--- Listed records Enclosed Below ---
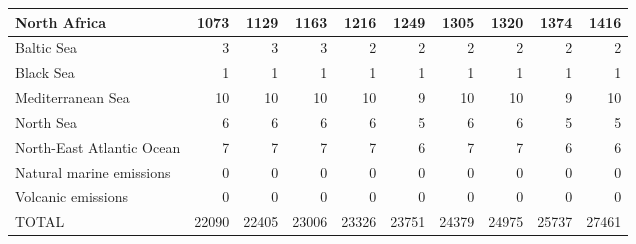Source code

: \begin{table}
\begin{tabular}{|l|r|r|r|r|r|r|r|r|r|}
                  North Africa&   1073&   1129&   1163&   1216&   1249&   1305&   1320&   1374&   1416\\\hline
                    Baltic Sea&      3&      3&      3&      2&      2&      2&      2&      2&      2\\\hline
                     Black Sea&      1&      1&      1&      1&      1&      1&      1&      1&      1\\\hline
             Mediterranean Sea&     10&     10&     10&     10&      9&     10&     10&      9&     10\\\hline
                     North Sea&      6&      6&      6&      6&      5&      6&      6&      5&      5\\\hline
     North-East Atlantic Ocean&      7&      7&      7&      7&      6&      7&      7&      6&      6\\\hline
      Natural marine emissions&      0&      0&      0&      0&      0&      0&      0&      0&      0\\\hline
            Volcanic emissions&      0&      0&      0&      0&      0&      0&      0&      0&      0\\\hline\hline
                         TOTAL&  22090&  22405&  23006&  23326&  23751&  24379&  24975&  25737&  27461\\\hline
 \end{tabular}
 \end{table}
--- End of Enclosed Listed records ---
» **Task objective**:
In transcribing the lines above, omit the images and keep all else exact.

» **Answer to this task**:
Source code

: \begin{table}
\begin{tabular}{|l|r|r|r|r|r|r|r|r|r|}
                  North Africa&   1073&   1129&   1163&   1216&   1249&   1305&   1320&   1374&   1416\\\hline
                    Baltic Sea&      3&      3&      3&      2&      2&      2&      2&      2&      2\\\hline
                     Black Sea&      1&      1&      1&      1&      1&      1&      1&      1&      1\\\hline
             Mediterranean Sea&     10&     10&     10&     10&      9&     10&     10&      9&     10\\\hline
                     North Sea&      6&      6&      6&      6&      5&      6&      6&      5&      5\\\hline
     North-East Atlantic Ocean&      7&      7&      7&      7&      6&      7&      7&      6&      6\\\hline
      Natural marine emissions&      0&      0&      0&      0&      0&      0&      0&      0&      0\\\hline
            Volcanic emissions&      0&      0&      0&      0&      0&      0&      0&      0&      0\\\hline\hline
                         TOTAL&  22090&  22405&  23006&  23326&  23751&  24379&  24975&  25737&  27461\\\hline
 \end{tabular}
 \end{table}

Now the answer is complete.